Regarding Guliani's potential judicial appointments, I don't believe a word he says about appointing strict constructionists similar to Bush. I think it is simply his wink and nod toward pro-lifers in an attempt to pull the wool over their eyes. The NY mag, the Village Voice has more on his flip-flopping and details of his appointments to the Health and Hospitals Corporation in NY. FREE late term abortions were common at HHC hospitals under Rudy appointments.
http://www.villagevoice.com/news/0726,barrett,77041,6.html/full

MB

Kevin said...

Thanks for the link, MB. Flip-flopping seems to be the death knell for politicians. Your skepticism does seem warranted.

MarkC said...

MB,

I think I understand now. From your perspective, if there is a Clinton v Giuliani decision, you have no utilitiarian v principled ethical dilemma to deal with. From your perspective, those two choices are equally bad from a utilitarian perspective.

Fair enough. I frankly haven't paid enough attention to Giuliani one way or the other to have any reliable feel for him as a candidate, and that really wasn't the point of my post.

I'd be interested to hear your thoughts, if we were to concoct a hypothetical candidate who was pro-choice, but not adamantly so... so that he/she would be willing to put judges on the Supreme Court that would be willing to, for instance, uphold parental notification laws and similar limitations on abortion... and who would be unlikely to veto such legislation if passed on Congress. In short... a pro-choice candidate who nonetheless offered some measurable utilitarian benefit over the opponent.

In that situation, would you vote for the pro-choice candidate with the (even marginal) utilitarian benefit? Or would you choose the principled ethical approach, refusing to vote for a pro-choice candidate as a matter of conscience?

And, for any of the rest of you who might still be reading this conversation... are there any issues that are so deep in your value system that you would not be able to bring yourself to vote for a candidate who opposed your position, but was marginally better from a utilitarian perspective?

I've been considering it for myself, and I can't think of any. Politics, in my perspective, are almost completely utilitarian, built on compromise and negotiation. I don't think I would ever withhold my vote in a situation where there was even marginal utilitarian difference between the options, no matter how much my selected candidate disagreed with my core principles.

And Kevin, I agree... I long for some sort of alternate voting system that will allow us to express both our principled most-desired choice and our utilitarian better-than-the-alternative choice.

Mark

MamasBoy said...

Mark: "I'd be interested to hear your thoughts, if we were to concoct a hypothetical candidate who was pro-choice, but not adamantly so... so that he/she would be willing to put judges on the Supreme Court that would be willing to, for instance, uphold parental notification laws and similar limitations on abortion... and who would be unlikely to veto such legislation if passed on Congress. In short... a pro-choice candidate who nonetheless offered some measurable utilitarian benefit over the opponent."

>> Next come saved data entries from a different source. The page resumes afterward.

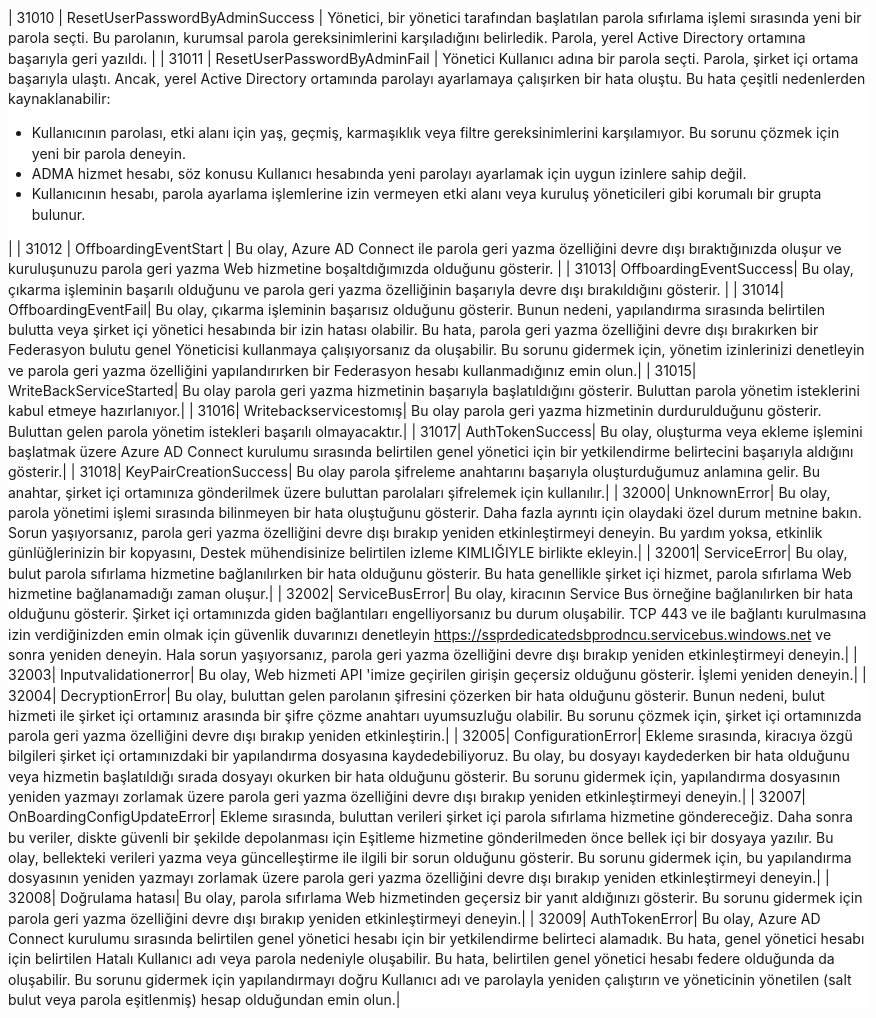 | 31010 | ResetUserPasswordByAdminSuccess | Yönetici, bir yönetici tarafından başlatılan parola sıfırlama işlemi sırasında yeni bir parola seçti. Bu parolanın, kurumsal parola gereksinimlerini karşıladığını belirledik. Parola, yerel Active Directory ortamına başarıyla geri yazıldı. |
| 31011 | ResetUserPasswordByAdminFail | Yönetici Kullanıcı adına bir parola seçti. Parola, şirket içi ortama başarıyla ulaştı. Ancak, yerel Active Directory ortamında parolayı ayarlamaya çalışırken bir hata oluştu. Bu hata çeşitli nedenlerden kaynaklanabilir: <br><ul><li>Kullanıcının parolası, etki alanı için yaş, geçmiş, karmaşıklık veya filtre gereksinimlerini karşılamıyor. Bu sorunu çözmek için yeni bir parola deneyin.</li><li>ADMA hizmet hesabı, söz konusu Kullanıcı hesabında yeni parolayı ayarlamak için uygun izinlere sahip değil.</li><li>Kullanıcının hesabı, parola ayarlama işlemlerine izin vermeyen etki alanı veya kuruluş yöneticileri gibi korumalı bir grupta bulunur.</li></ul>  |
| 31012 | OffboardingEventStart | Bu olay, Azure AD Connect ile parola geri yazma özelliğini devre dışı bıraktığınızda oluşur ve kuruluşunuzu parola geri yazma Web hizmetine boşaltdığımızda olduğunu gösterir. |
| 31013| OffboardingEventSuccess| Bu olay, çıkarma işleminin başarılı olduğunu ve parola geri yazma özelliğinin başarıyla devre dışı bırakıldığını gösterir. |
| 31014| OffboardingEventFail| Bu olay, çıkarma işleminin başarısız olduğunu gösterir. Bunun nedeni, yapılandırma sırasında belirtilen bulutta veya şirket içi yönetici hesabında bir izin hatası olabilir. Bu hata, parola geri yazma özelliğini devre dışı bırakırken bir Federasyon bulutu genel Yöneticisi kullanmaya çalışıyorsanız da oluşabilir. Bu sorunu gidermek için, yönetim izinlerinizi denetleyin ve parola geri yazma özelliğini yapılandırırken bir Federasyon hesabı kullanmadığınız emin olun.|
| 31015| WriteBackServiceStarted| Bu olay parola geri yazma hizmetinin başarıyla başlatıldığını gösterir. Buluttan parola yönetim isteklerini kabul etmeye hazırlanıyor.|
| 31016| Writebackservicestomış| Bu olay parola geri yazma hizmetinin durdurulduğunu gösterir. Buluttan gelen parola yönetim istekleri başarılı olmayacaktır.|
| 31017| AuthTokenSuccess| Bu olay, oluşturma veya ekleme işlemini başlatmak üzere Azure AD Connect kurulumu sırasında belirtilen genel yönetici için bir yetkilendirme belirtecini başarıyla aldığını gösterir.|
| 31018| KeyPairCreationSuccess| Bu olay parola şifreleme anahtarını başarıyla oluşturduğumuz anlamına gelir. Bu anahtar, şirket içi ortamınıza gönderilmek üzere buluttan parolaları şifrelemek için kullanılır.|
| 32000| UnknownError| Bu olay, parola yönetimi işlemi sırasında bilinmeyen bir hata oluştuğunu gösterir. Daha fazla ayrıntı için olaydaki özel durum metnine bakın. Sorun yaşıyorsanız, parola geri yazma özelliğini devre dışı bırakıp yeniden etkinleştirmeyi deneyin. Bu yardım yoksa, etkinlik günlüğlerinizin bir kopyasını, Destek mühendisinize belirtilen izleme KIMLIĞIYLE birlikte ekleyin.|
| 32001| ServiceError| Bu olay, bulut parola sıfırlama hizmetine bağlanılırken bir hata olduğunu gösterir. Bu hata genellikle şirket içi hizmet, parola sıfırlama Web hizmetine bağlanamadığı zaman oluşur.|
| 32002| ServiceBusError| Bu olay, kiracının Service Bus örneğine bağlanılırken bir hata olduğunu gösterir. Şirket içi ortamınızda giden bağlantıları engelliyorsanız bu durum oluşabilir. TCP 443 ve ile bağlantı kurulmasına izin verdiğinizden emin olmak için güvenlik duvarınızı denetleyin https://ssprdedicatedsbprodncu.servicebus.windows.net ve sonra yeniden deneyin. Hala sorun yaşıyorsanız, parola geri yazma özelliğini devre dışı bırakıp yeniden etkinleştirmeyi deneyin.|
| 32003| Inputvalidationerror| Bu olay, Web hizmeti API 'imize geçirilen girişin geçersiz olduğunu gösterir. İşlemi yeniden deneyin.|
| 32004| DecryptionError| Bu olay, buluttan gelen parolanın şifresini çözerken bir hata olduğunu gösterir. Bunun nedeni, bulut hizmeti ile şirket içi ortamınız arasında bir şifre çözme anahtarı uyumsuzluğu olabilir. Bu sorunu çözmek için, şirket içi ortamınızda parola geri yazma özelliğini devre dışı bırakıp yeniden etkinleştirin.|
| 32005| ConfigurationError| Ekleme sırasında, kiracıya özgü bilgileri şirket içi ortamınızdaki bir yapılandırma dosyasına kaydedebiliyoruz. Bu olay, bu dosyayı kaydederken bir hata olduğunu veya hizmetin başlatıldığı sırada dosyayı okurken bir hata olduğunu gösterir. Bu sorunu gidermek için, yapılandırma dosyasının yeniden yazmayı zorlamak üzere parola geri yazma özelliğini devre dışı bırakıp yeniden etkinleştirmeyi deneyin.|
| 32007| OnBoardingConfigUpdateError| Ekleme sırasında, buluttan verileri şirket içi parola sıfırlama hizmetine göndereceğiz. Daha sonra bu veriler, diskte güvenli bir şekilde depolanması için Eşitleme hizmetine gönderilmeden önce bellek içi bir dosyaya yazılır. Bu olay, bellekteki verileri yazma veya güncelleştirme ile ilgili bir sorun olduğunu gösterir. Bu sorunu gidermek için, bu yapılandırma dosyasının yeniden yazmayı zorlamak üzere parola geri yazma özelliğini devre dışı bırakıp yeniden etkinleştirmeyi deneyin.|
| 32008| Doğrulama hatası| Bu olay, parola sıfırlama Web hizmetinden geçersiz bir yanıt aldığınızı gösterir. Bu sorunu gidermek için parola geri yazma özelliğini devre dışı bırakıp yeniden etkinleştirmeyi deneyin.|
| 32009| AuthTokenError| Bu olay, Azure AD Connect kurulumu sırasında belirtilen genel yönetici hesabı için bir yetkilendirme belirteci alamadık. Bu hata, genel yönetici hesabı için belirtilen Hatalı Kullanıcı adı veya parola nedeniyle oluşabilir. Bu hata, belirtilen genel yönetici hesabı federe olduğunda da oluşabilir. Bu sorunu gidermek için yapılandırmayı doğru Kullanıcı adı ve parolayla yeniden çalıştırın ve yöneticinin yönetilen (salt bulut veya parola eşitlenmiş) hesap olduğundan emin olun.| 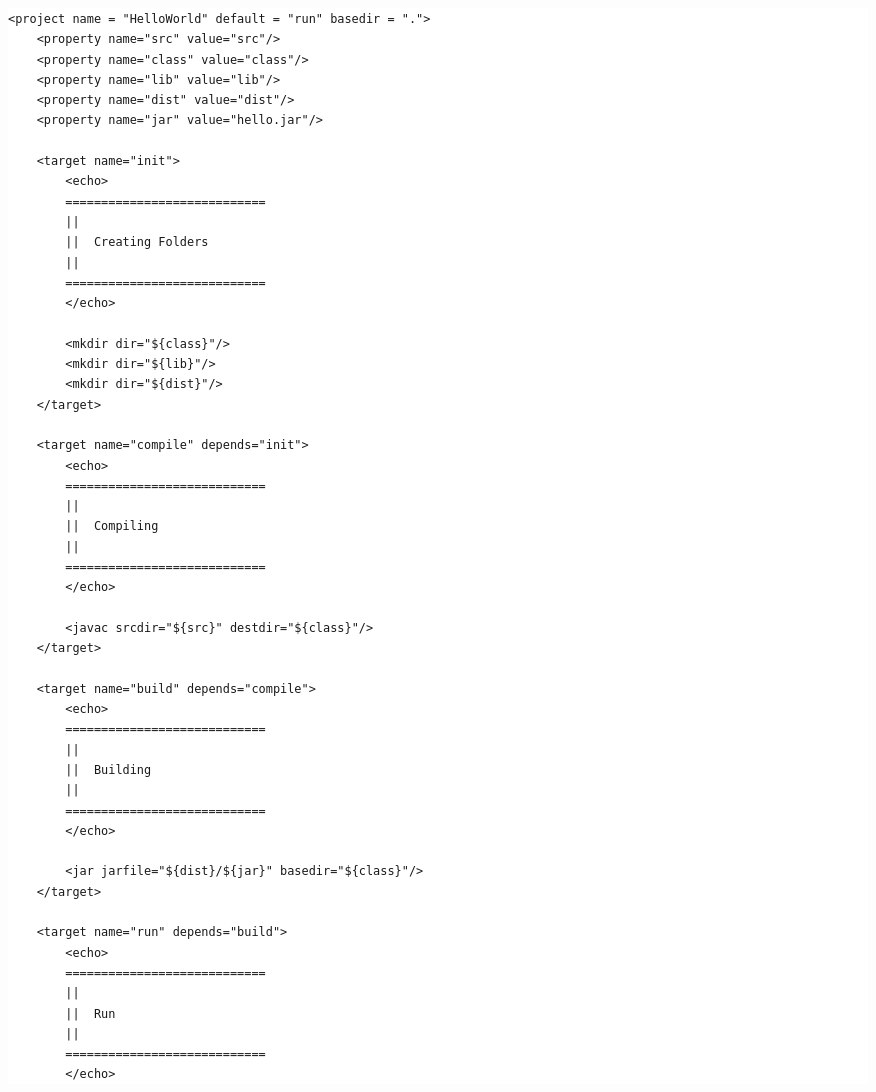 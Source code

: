 	<project name = "HelloWorld" default = "run" basedir = ".">
		<property name="src" value="src"/>
		<property name="class" value="class"/>
		<property name="lib" value="lib"/>
		<property name="dist" value="dist"/>
		<property name="jar" value="hello.jar"/>
		
		<target name="init">
			<echo>
			============================
			||
			||	Creating Folders
			||
			============================
			</echo>

			<mkdir dir="${class}"/>	
			<mkdir dir="${lib}"/>
			<mkdir dir="${dist}"/>
		</target>

		<target name="compile" depends="init">
			<echo>
			============================
			||
			||	Compiling
			||
			============================
			</echo>

			<javac srcdir="${src}" destdir="${class}"/>
		</target>
		
		<target name="build" depends="compile">
			<echo>
			============================
			||
			||	Building
			||
			============================
			</echo>
			
			<jar jarfile="${dist}/${jar}" basedir="${class}"/>
		</target>
		
		<target name="run" depends="build">
			<echo>
			============================
			||
			||	Run
			||
			============================
			</echo>
			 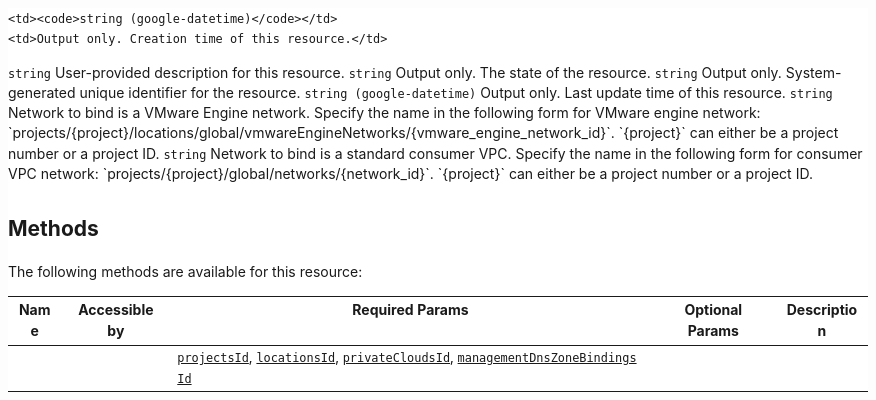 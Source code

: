     <td><code>string (google-datetime)</code></td>
    <td>Output only. Creation time of this resource.</td>
</tr>
<tr>
    <td><CopyableCode code="description" /></td>
    <td><code>string</code></td>
    <td>User-provided description for this resource.</td>
</tr>
<tr>
    <td><CopyableCode code="state" /></td>
    <td><code>string</code></td>
    <td>Output only. The state of the resource.</td>
</tr>
<tr>
    <td><CopyableCode code="uid" /></td>
    <td><code>string</code></td>
    <td>Output only. System-generated unique identifier for the resource.</td>
</tr>
<tr>
    <td><CopyableCode code="updateTime" /></td>
    <td><code>string (google-datetime)</code></td>
    <td>Output only. Last update time of this resource.</td>
</tr>
<tr>
    <td><CopyableCode code="vmwareEngineNetwork" /></td>
    <td><code>string</code></td>
    <td>Network to bind is a VMware Engine network. Specify the name in the following form for VMware engine network: `projects/&#123;project&#125;/locations/global/vmwareEngineNetworks/&#123;vmware_engine_network_id&#125;`. `&#123;project&#125;` can either be a project number or a project ID.</td>
</tr>
<tr>
    <td><CopyableCode code="vpcNetwork" /></td>
    <td><code>string</code></td>
    <td>Network to bind is a standard consumer VPC. Specify the name in the following form for consumer VPC network: `projects/&#123;project&#125;/global/networks/&#123;network_id&#125;`. `&#123;project&#125;` can either be a project number or a project ID.</td>
</tr>
</tbody>
</table>
</TabItem>
</Tabs>

## Methods

The following methods are available for this resource:

<table>
<thead>
    <tr>
    <th>Name</th>
    <th>Accessible by</th>
    <th>Required Params</th>
    <th>Optional Params</th>
    <th>Description</th>
    </tr>
</thead>
<tbody>
<tr>
    <td><a href="#get"><CopyableCode code="get" /></a></td>
    <td><CopyableCode code="select" /></td>
    <td><a href="#parameter-projectsId"><code>projectsId</code></a>, <a href="#parameter-locationsId"><code>locationsId</code></a>, <a href="#parameter-privateCloudsId"><code>privateCloudsId</code></a>, <a href="#parameter-managementDnsZoneBindingsId"><code>managementDnsZoneBindingsId</code></a></td>
    <td></td> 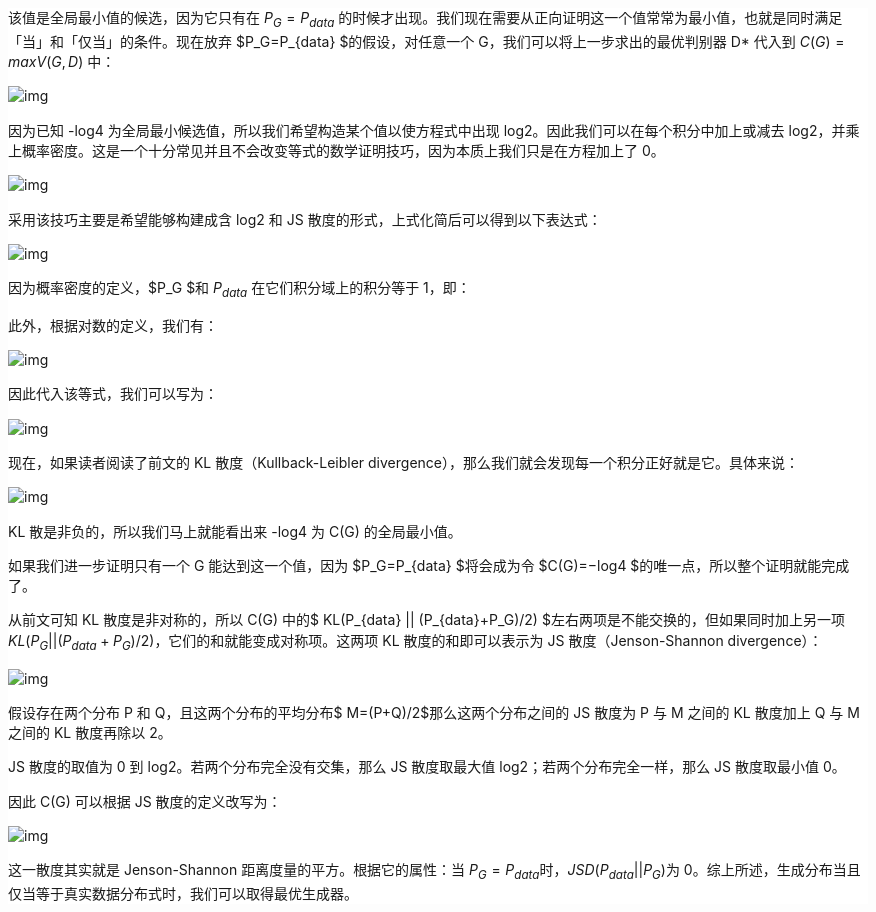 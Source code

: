 该值是全局最小值的候选，因为它只有在 $P_G=P_{data}$ 的时候才出现。我们现在需要从正向证明这一个值常常为最小值，也就是同时满足「当」和「仅当」的条件。现在放弃 $P_G=P_{data} $的假设，对任意一个 G，我们可以将上一步求出的最优判别器 D* 代入到 $C(G)=maxV(G,D)$ 中：



![img](http://upload-images.jianshu.io/upload_images/1083955-c92ce11a41e2d224.jpg?imageMogr2/auto-orient/strip%7CimageView2/2/w/1240)



因为已知 -log4 为全局最小候选值，所以我们希望构造某个值以使方程式中出现 log2。因此我们可以在每个积分中加上或减去 log2，并乘上概率密度。这是一个十分常见并且不会改变等式的数学证明技巧，因为本质上我们只是在方程加上了 0。

![img](http://upload-images.jianshu.io/upload_images/1083955-7e068400c2c4d908.jpg?imageMogr2/auto-orient/strip%7CimageView2/2/w/1240)



采用该技巧主要是希望能够构建成含 log2 和 JS 散度的形式，上式化简后可以得到以下表达式：

![img](http://upload-images.jianshu.io/upload_images/1083955-39ef9fb83d7586f7.jpg?imageMogr2/auto-orient/strip%7CimageView2/2/w/1240)

因为概率密度的定义，$P_G $和 $P_{data}$ 在它们积分域上的积分等于 1，即：

此外，根据对数的定义，我们有：

![img](http://upload-images.jianshu.io/upload_images/1083955-5e1664806ef9180d.jpg?imageMogr2/auto-orient/strip%7CimageView2/2/w/1240)



因此代入该等式，我们可以写为：



![img](http://upload-images.jianshu.io/upload_images/1083955-e3f824e78a43be34.jpg?imageMogr2/auto-orient/strip%7CimageView2/2/w/1240)

现在，如果读者阅读了前文的 KL 散度（Kullback-Leibler divergence），那么我们就会发现每一个积分正好就是它。具体来说：



![img](http://upload-images.jianshu.io/upload_images/1083955-861aa09569e38c47.jpg?imageMogr2/auto-orient/strip%7CimageView2/2/w/1240)



KL 散是非负的，所以我们马上就能看出来 -log4 为 C(G) 的全局最小值。

如果我们进一步证明只有一个 G 能达到这一个值，因为 $P_G=P_{data} $将会成为令 $C(G)=−log4 $的唯一点，所以整个证明就能完成了。

从前文可知 KL 散度是非对称的，所以 C(G) 中的$ KL(P_{data} || (P_{data}+P_G)/2) ​$左右两项是不能交换的，但如果同时加上另一项 $KL(P_G || (P_{data}+P_G)/2)​$，它们的和就能变成对称项。这两项 KL 散度的和即可以表示为 JS 散度（Jenson-Shannon divergence）：

![img](http://upload-images.jianshu.io/upload_images/1083955-d502cf6559598eae.jpg?imageMogr2/auto-orient/strip%7CimageView2/2/w/1240)

假设存在两个分布 P 和 Q，且这两个分布的平均分布$ M=(P+Q)/2​$那么这两个分布之间的 JS 散度为 P 与 M 之间的 KL 散度加上 Q 与 M 之间的 KL 散度再除以 2。

JS 散度的取值为 0 到 log2。若两个分布完全没有交集，那么 JS 散度取最大值 log2；若两个分布完全一样，那么 JS 散度取最小值 0。

因此 C(G) 可以根据 JS 散度的定义改写为：

![img](http://upload-images.jianshu.io/upload_images/1083955-5b97501b874e3cc8.jpg?imageMogr2/auto-orient/strip%7CimageView2/2/w/1240)



这一散度其实就是 Jenson-Shannon 距离度量的平方。根据它的属性：当 $P_G=P_{data} ​$时，$JSD(P_{data}||P_G) ​$为 0。综上所述，生成分布当且仅当等于真实数据分布式时，我们可以取得最优生成器。
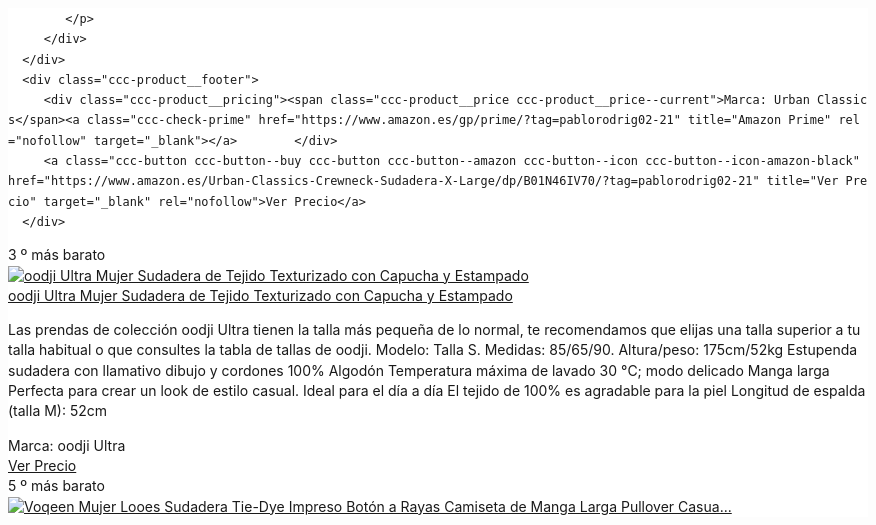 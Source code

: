             </p>
         </div>
      </div>
      <div class="ccc-product__footer">
         <div class="ccc-product__pricing"><span class="ccc-product__price ccc-product__price--current">Marca: Urban Classics</span><a class="ccc-check-prime" href="https://www.amazon.es/gp/prime/?tag=pablorodrig02-21" title="Amazon Prime" rel="nofollow" target="_blank"></a>        </div>
         <a class="ccc-button ccc-button--buy ccc-button ccc-button--amazon ccc-button--icon ccc-button--icon-amazon-black"  href="https://www.amazon.es/Urban-Classics-Crewneck-Sudadera-X-Large/dp/B01N46IV70/?tag=pablorodrig02-21" title="Ver Precio" target="_blank" rel="nofollow">Ver Precio</a>
      </div>
   </div>
</div>
<div class="ccc">
   <div class="ccc-product ccc-product--horizontal ccc-product--ribbon ccc-product--sale ccc-product--css-adjust-image-large ccc-product--bestseller"  data-ccc-product-id="B00008XWYS" data-ccc-product-title="oodji Ultra Mujer Sudadera de Tejido Texturizado con Capucha y Estampado">
      <span class="ccc-product__ribbon ccc-product__ribbon--sale">3 º más barato</span>
      <div class="ccc-product__thumb">
         <a class="ccc-product__image-link" href="https://www.amazon.es/oodji-Ultra-Sudadera-Texturizado-Estampado/dp/B07MZD8CX6/?tag=pablorodrig02-21" title="oodji Ultra Mujer Sudadera de Tejido Texturizado con Capucha y Estampado" rel="nofollow" target="_blank"><img class="lazy lazy-hidden ccc-product__image" src="https://images-na.ssl-images-amazon.com/images/I/81BLUSyX6xL._AC_UY606_.jpg" data-lazy-type="image" data-src="https://images-na.ssl-images-amazon.com/images/I/81BLUSyX6xL._AC_UY606_.jpg" alt="oodji Ultra Mujer Sudadera de Tejido Texturizado con Capucha y Estampado"  /></a>
         <div class="ccc-product__rating"><a class="ccc-star-rating ccc-star-rating--medium ccc-star-rating--v1"  title="Valoración" rel="nofollow" target="_blank"><span style="width: 90%;"></span></a></div>
      </div>
      <div class="ccc-product__content">
         <a class="ccc-product__title" href="https://www.amazon.es/oodji-Ultra-Sudadera-Texturizado-Estampado/dp/B07MZD8CX6/?tag=pablorodrig02-21" title="oodji Ultra Mujer Sudadera de Tejido Texturizado con Capucha y Estampado" rel="nofollow" target="_blank">oodji Ultra Mujer Sudadera de Tejido Texturizado con Capucha y Estampado</a>
         <div class="ccc-product__description">
            <p>Las prendas de colección oodji Ultra tienen la talla más pequeña de lo normal, te recomendamos que elijas una talla superior a tu talla habitual o que consultes la tabla de tallas de oodji. Modelo: Talla S. Medidas: 85/65/90. Altura/peso: 175cm/52kg
               Estupenda sudadera con llamativo dibujo y cordones
               100% Algodón
               Temperatura máxima de lavado 30 °С; modo delicado
               Manga larga
               Perfecta para crear un look de estilo casual. Ideal para el día a día
               El tejido de 100% es agradable para la piel
               Longitud de espalda (talla M): 52cm
            </p>
         </div>
      </div>
      <div class="ccc-product__footer">
         <div class="ccc-product__pricing"><span class="ccc-product__price ccc-product__price--current">Marca: oodji Ultra</span><a class="ccc-check-prime" href="https://www.amazon.es/gp/prime/?tag=pablorodrig02-21" title="Amazon Prime" rel="nofollow" target="_blank"></a>        </div>
         <a class="ccc-button ccc-button--buy ccc-button ccc-button--amazon ccc-button--icon ccc-button--icon-amazon-black"  href="https://www.amazon.es/oodji-Ultra-Sudadera-Texturizado-Estampado/dp/B07MZD8CX6/?tag=pablorodrig02-21" title="Ver Precio" target="_blank" rel="nofollow">Ver Precio</a>
      </div>
   </div>
</div>
<div class="ccc">
   <div class="ccc-product ccc-product--horizontal ccc-product--ribbon ccc-product--sale ccc-product--css-adjust-image-large ccc-product--bestseller"  data-ccc-product-id="B00008XWYS" data-ccc-product-title="Voqeen Mujer Looes Sudadera Tie-Dye Impreso Botón a Rayas Camiseta de Manga Larga Pullover Casual Tops">
      <span class="ccc-product__ribbon ccc-product__ribbon--sale">5 º más barato</span>
      <div class="ccc-product__thumb">
         <a class="ccc-product__image-link" href="https://www.amazon.es/Voqeen-Sudadera-Tie-Dye-Camiseta-Pullover/dp/B08KZQG7QZ/?tag=pablorodrig02-21" title="Voqeen Mujer Looes Sudadera Tie-Dye Impreso Botón a Rayas Camiseta de Manga Larga Pullover Casua..." rel="nofollow" target="_blank"><img class="lazy lazy-hidden ccc-product__image" src="https://www.amazon.es/Voqeen-Sudadera-Tie-Dye-Camiseta-Pullover/dp/B08KZQG7QZ/ref=sr_1_4" data-lazy-type="image" data-src="https://www.amazon.es/Voqeen-Sudadera-Tie-Dye-Camiseta-Pullover/dp/B08KZQG7QZ/ref=sr_1_4" alt="Voqeen Mujer Looes Sudadera Tie-Dye Impreso Botón a Rayas Camiseta de Manga Larga Pullover Casua..."  /></a>
         <div class="ccc-product__rating"><a class="ccc-star-rating ccc-star-rating--medium ccc-star-rating--v1"  title="Valoración" rel="nofollow" target="_blank"><span style="width: 90%;"></span></a></div>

MB: Personally, I am not completely opposed to voting for a pro-abort in principal. If we were living in a country with the morality of Russia, I would probably do something like that. Honestly, though, with the potential strength of the pro-life vote, I would probably not do so in the US today. The law of this country is way out of step with the people. The US has more liberal abortion laws than most of Europe and politicians who simply play to the status quo and (at most) give lip service to opposition of our extreme abortion laws. The action and rhetoric on this issue does not do justice to the potential voting power of pro-lifers. That will only change if pro-lifers are willing to act cohesively in a principled manner.

That's a long way of saying, I'm not opposed to utilitarian voting in concept, but (from a utilitarian perspective) I don't think now is the right time in the U.S to vote for someone like that.

Its also another reminder, that as much as Christians in America thumb their noses at secular Europe, their laws and behavior are often far more Christian in character than laws and behavior in the US.